- Exercise instructions -
Give the total of lines holding the word "high" in the records below, and nothing else.

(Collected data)
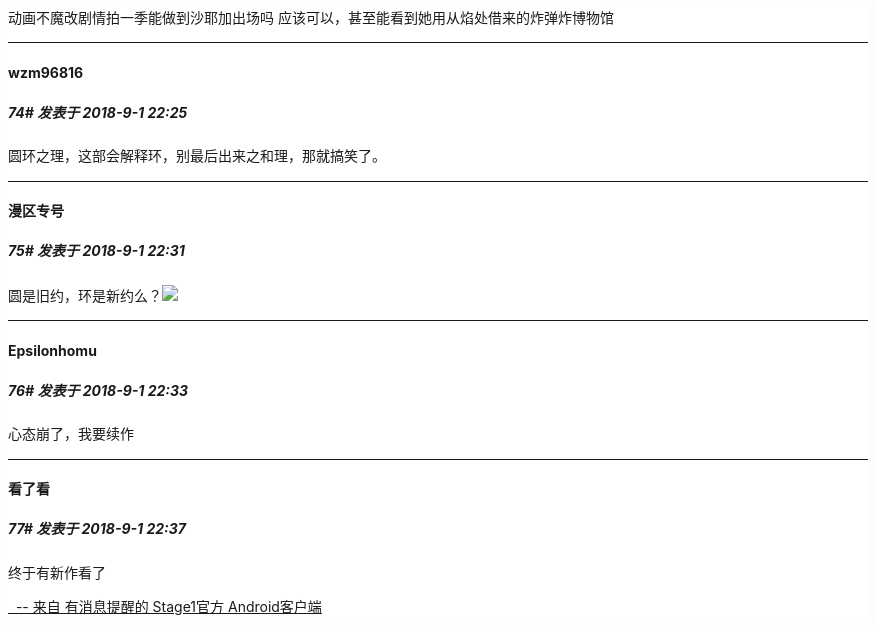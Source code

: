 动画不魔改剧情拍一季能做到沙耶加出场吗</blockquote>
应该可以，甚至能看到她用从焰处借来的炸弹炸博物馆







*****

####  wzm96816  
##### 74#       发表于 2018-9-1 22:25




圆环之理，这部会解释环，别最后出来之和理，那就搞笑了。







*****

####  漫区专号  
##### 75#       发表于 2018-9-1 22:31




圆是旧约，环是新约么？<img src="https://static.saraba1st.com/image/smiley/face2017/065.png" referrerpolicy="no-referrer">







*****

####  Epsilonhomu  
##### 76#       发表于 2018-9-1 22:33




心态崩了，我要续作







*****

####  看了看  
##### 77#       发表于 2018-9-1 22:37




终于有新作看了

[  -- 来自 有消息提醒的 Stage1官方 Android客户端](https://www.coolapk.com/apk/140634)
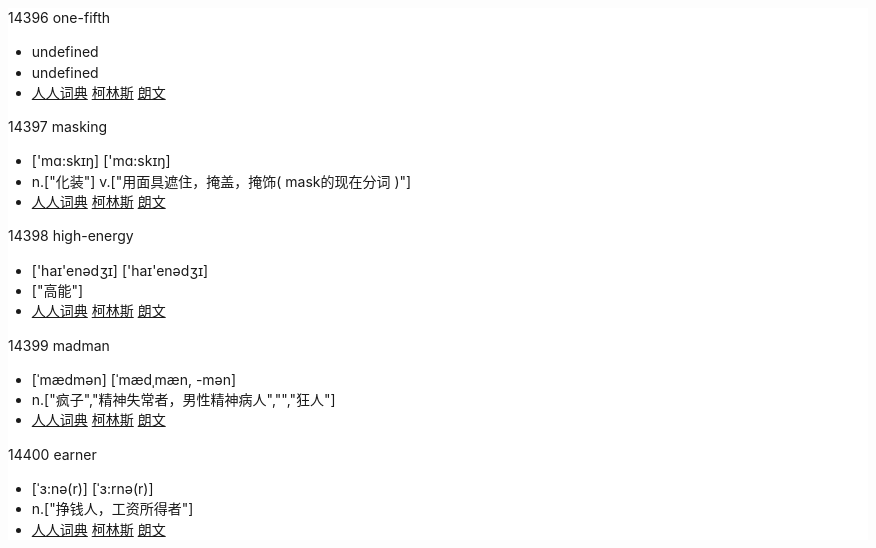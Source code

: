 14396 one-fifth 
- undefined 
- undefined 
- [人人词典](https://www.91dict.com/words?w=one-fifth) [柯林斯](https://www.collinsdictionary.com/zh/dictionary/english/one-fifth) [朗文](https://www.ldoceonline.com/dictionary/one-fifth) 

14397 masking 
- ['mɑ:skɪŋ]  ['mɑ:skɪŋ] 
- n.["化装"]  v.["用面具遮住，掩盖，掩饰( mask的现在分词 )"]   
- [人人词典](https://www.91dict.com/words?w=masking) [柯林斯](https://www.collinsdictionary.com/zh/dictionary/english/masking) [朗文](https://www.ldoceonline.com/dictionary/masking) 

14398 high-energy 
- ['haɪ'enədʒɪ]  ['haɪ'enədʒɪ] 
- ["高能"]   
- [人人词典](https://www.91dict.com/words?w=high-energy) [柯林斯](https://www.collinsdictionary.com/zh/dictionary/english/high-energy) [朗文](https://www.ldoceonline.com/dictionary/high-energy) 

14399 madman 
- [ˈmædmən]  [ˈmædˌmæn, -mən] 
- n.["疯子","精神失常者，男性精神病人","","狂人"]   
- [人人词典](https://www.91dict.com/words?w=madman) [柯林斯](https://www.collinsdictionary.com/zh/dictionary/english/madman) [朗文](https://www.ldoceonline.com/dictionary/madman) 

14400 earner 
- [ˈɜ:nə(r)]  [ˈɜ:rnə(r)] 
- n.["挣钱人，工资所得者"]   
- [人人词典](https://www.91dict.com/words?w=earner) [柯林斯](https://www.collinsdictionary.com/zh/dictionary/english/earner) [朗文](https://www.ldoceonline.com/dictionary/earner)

- Response area -
2